The protagonists of Groff's stories tend to be disaffected women. Some are mothers, one is a caretaker for her own mother, but they run the gamut from mildly to deeply unhappy. The narrator of "Ghosts and Empties" gives an account of the landscape she jogs through because she can't bear to consider the unhappiness of her own marriage. They imagine intimate relationships instead with historical men: In "Flower Hunters," it's early Florida explorer William Bartram; in "Yport," it's Guy de Maupassant.
Their disaffected nature leads to a kind of paralysis that gets unfortunately reproduced in the narrative. "Ghosts and Empties" is the worst offender, a slice of Floridian atmosphere that goes around and around like the jogger-narrator, and I thought it was an unfortunate opener for the collection.

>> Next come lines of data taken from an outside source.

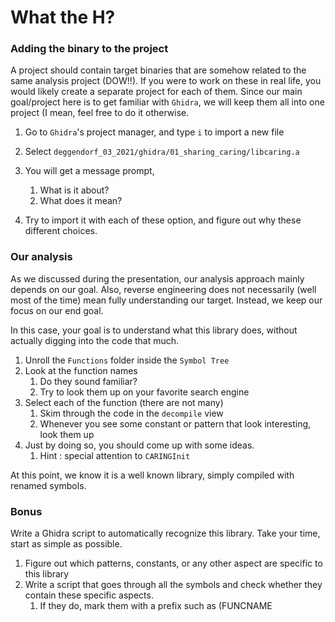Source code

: # What the H?

### Adding the binary to the project

A project should contain target binaries that are somehow related to the same analysis project (DOW!!). If you were to work on these in real life, you would likely create a separate project for each of them. Since our main goal/project here is to get familiar with `Ghidra`, we will keep them all into one project (I mean, feel free to do it otherwise.

1. Go to `Ghidra`'s project manager, and type `i` to import a new file
2. Select `deggendorf_03_2021/ghidra/01_sharing_caring/libcaring.a`
3. You will get a message prompt,
	1. What is it about?
	2. What does it mean?

4. Try to import it with each of these option, and figure out why these different choices.


### Our analysis

As we discussed during the presentation, our analysis approach mainly depends on our goal. Also, reverse engineering does not necessarily (well most of the time) mean fully understanding our target. Instead, we keep our focus on our end goal.

In this case, your goal is to understand what this library does, without actually digging into the code that much.

1. Unroll the `Functions` folder inside the `Symbol Tree`
2. Look at the function names
	1. Do they sound familiar?
	2. Try to look them up on your favorite search engine
3. Select each of the function (there are not many)
	1. Skim through the code in the `decompile` view
	2. Whenever you see some constant or pattern that look interesting, look them up
4. Just by doing so, you should come up with some ideas.
	1. Hint : special attention to `CARINGInit`

At this point, we know it is a well known library, simply compiled with renamed symbols. 


### Bonus

Write a Ghidra script to automatically recognize this library. Take your time, start as simple as possible.

1. Figure out which patterns, constants, or any other aspect are specific to this library
2. Write a script that goes through all the symbols and check whether they contain these specific aspects.
	1. If they do, mark them with a prefix such as (FUNCNAME





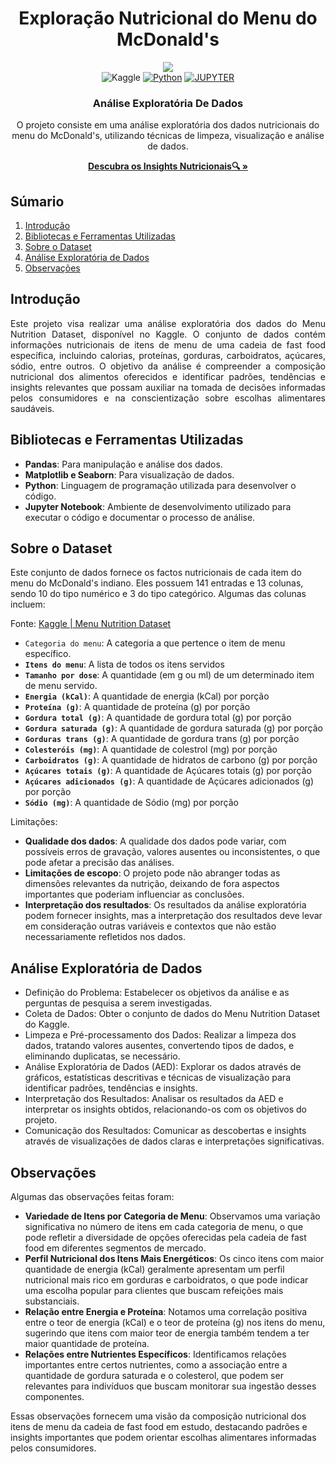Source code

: <div align="center">
    <h1>Exploração Nutricional do Menu do McDonald's</h1>
    
  <img src="https://github.com/marcos-anjos/Data-Analytics-Portifolio---EAD-McDonald-s-Nutrition-Facts/assets/160321440/591915ec-6d86-4dfe-b38a-88927f0b83c6" />

  <div align="center">
        <img alt="Kaggle" src="https://img.shields.io/badge/Kaggle-20BEFF?style=for-the-badge&logo=Kaggle&logoColor=white" />
        <a href="#"><img alt="Python" src="https://img.shields.io/badge/Python-FFD43B?style=for-the-badge&logo=python&logoColor=blue"></a>
        <a href="#"><img alt="JUPYTER" src="https://img.shields.io/badge/Jupyter-F37626.svg?&style=for-the-badge&logo=Jupyter&logoColor=white"></a>
    </div>

<h3>Análise Exploratória De Dados</h3>

  <p>O projeto consiste em uma análise exploratória dos dados nutricionais do menu do McDonald's, utilizando técnicas de limpeza, visualização e análise de dados.</p>
  
</div>

<p align="center">  
  <a href="https://github.com/marcos-anjos/EAD-McDonalds-Nutrition-Facts/blob/main/EAD%20McDonald%E2%80%99s%20Nutrition%20Facts.ipynb"><strong>Descubra os Insights Nutricionais🔍 »</strong></a>  
  <br />  
</p>

## <a name="table">Súmario</a>

1. [Introdução](#introdução)
2. [Bibliotecas e Ferramentas Utilizadas](#Ferramentas)
3. [Sobre o Dataset](#Dataset)
4. [Análise Exploratória de Dados](#Análise)
5. [Observações](#Observações)

## <a name="introdução">Introdução</a>

<body>
    <p style="text-align: justify;">
        Este projeto visa realizar uma análise exploratória dos dados do Menu Nutrition Dataset, disponível no Kaggle. O conjunto de dados contém informações nutricionais de itens de menu de uma cadeia de fast food específica, incluindo calorias, proteínas, gorduras, carboidratos, açúcares, sódio, entre outros. O objetivo da análise é compreender a composição nutricional dos alimentos oferecidos e identificar padrões, tendências e insights relevantes que possam auxiliar na tomada de decisões informadas pelos consumidores e na conscientização sobre escolhas alimentares saudáveis.
    </p>
</body>

## <a name="Ferramentas">Bibliotecas e Ferramentas Utilizadas</a>

- **Pandas**: Para manipulação e análise dos dados.
- **Matplotlib e Seaborn**: Para visualização de dados.
- **Python**: Linguagem de programação utilizada para desenvolver o código.
- **Jupyter Notebook**: Ambiente de desenvolvimento utilizado para executar o código e documentar o processo de análise.
   

## <a name="Dataset">Sobre o Dataset</a>

Este conjunto de dados fornece os factos nutricionais de cada item do menu do McDonald's indiano. Eles possuem 141 entradas e 13 colunas, sendo 10 do tipo numérico e 3 do tipo categórico. Algumas das colunas incluem:

Fonte: [Kaggle | Menu Nutrition Dataset](https://www.kaggle.com/datasets/deepcontractor/mcdonalds-india-menu-nutrition-facts)

- `Categoria do menu`: A categoria a que pertence o item de menu específico.
- **`Itens do menu`**: A lista de todos os itens servidos
- **`Tamanho por dose`**: A quantidade (em g ou ml) de um determinado item de menu servido.
- **`Energia (kCal)`**: A quantidade de energia (kCal) por porção
- **`Proteína (g)`**: A quantidade de proteína (g) por porção
- **`Gordura total (g)`**: A quantidade de gordura total (g) por porção
- **`Gordura saturada (g)`**: A quantidade de gordura saturada (g) por porção
- **`Gorduras trans (g)`**: A quantidade de gordura trans (g) por porção
- **`Colesteróis (mg)`**: A quantidade de colestrol (mg) por porção
- **`Carboidratos (g)`**: A quantidade de hidratos de carbono (g) por porção
- **`Açúcares totais (g)`**: A quantidade de Açúcares totais (g) por porção
- **`Açúcares adicionados (g)`**: A quantidade de Açúcares adicionados (g) por porção
- **`Sódio (mg)`**: A quantidade de Sódio (mg) por porção

Limitações:

- **Qualidade dos dados**:
A qualidade dos dados pode variar, com possíveis erros de gravação, valores ausentes ou inconsistentes, o que pode afetar a precisão das análises.
- **Limitações de escopo**:
O projeto pode não abranger todas as dimensões relevantes da nutrição, deixando de fora aspectos importantes que poderiam influenciar as conclusões.
- **Interpretação dos resultados**: Os resultados da análise exploratória podem fornecer insights, mas a interpretação dos resultados deve levar em consideração outras variáveis e contextos que não estão necessariamente refletidos nos dados.

## <a name="Análise">Análise Exploratória de Dados</a>

- Definição do Problema: Estabelecer os objetivos da análise e as perguntas de pesquisa a serem investigadas.
- Coleta de Dados: Obter o conjunto de dados do Menu Nutrition Dataset do Kaggle.
- Limpeza e Pré-processamento dos Dados: Realizar a limpeza dos dados, tratando valores ausentes, convertendo tipos de dados, e eliminando duplicatas, se necessário.
- Análise Exploratória de Dados (AED): Explorar os dados através de gráficos, estatísticas descritivas e técnicas de visualização para identificar padrões, tendências e insights.
- Interpretação dos Resultados: Analisar os resultados da AED e interpretar os insights obtidos, relacionando-os com os objetivos do projeto.
- Comunicação dos Resultados: Comunicar as descobertas e insights através de visualizações de dados claras e interpretações significativas.

## <a name="Observações">Observações</a>
Algumas das observações feitas foram:
- **Variedade de Itens por Categoria de Menu**: Observamos uma variação significativa no número de itens em cada categoria de menu, o que pode refletir a diversidade de opções oferecidas pela cadeia de fast food em diferentes segmentos de mercado.
- **Perfil Nutricional dos Itens Mais Energéticos**: Os cinco itens com maior quantidade de energia (kCal) geralmente apresentam um perfil nutricional mais rico em gorduras e carboidratos, o que pode indicar uma escolha popular para clientes que buscam refeições mais substanciais.
- **Relação entre Energia e Proteína**: Notamos uma correlação positiva entre o teor de energia (kCal) e o teor de proteína (g) nos itens do menu, sugerindo que itens com maior teor de energia também tendem a ter maior quantidade de proteína.
- **Relações entre Nutrientes Específicos**: Identificamos relações importantes entre certos nutrientes, como a associação entre a quantidade de gordura saturada e o colesterol, que podem ser relevantes para indivíduos que buscam monitorar sua ingestão desses componentes.
  
Essas observações fornecem uma visão da composição nutricional dos itens de menu da cadeia de fast food em estudo, destacando padrões e insights importantes que podem orientar escolhas alimentares informadas pelos consumidores.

But you see it also in "Above and Below," in which the narrator whose acedia is so strong she drops purposefully out of polite society and into homelessness, and "Salvador," which begins with an interesting premise--a woman visiting Brazil by herself is caught in a vicious rainstorm, where she is saved by a local who may or may not have sexual designs on her--but descends into a wan fever dream. Better is "For the God of Love, for the Love of God," which, while a little bit overstuffed, manages to tell a tight little story about adultery and alienation among four friends in a chalet outside of Paris.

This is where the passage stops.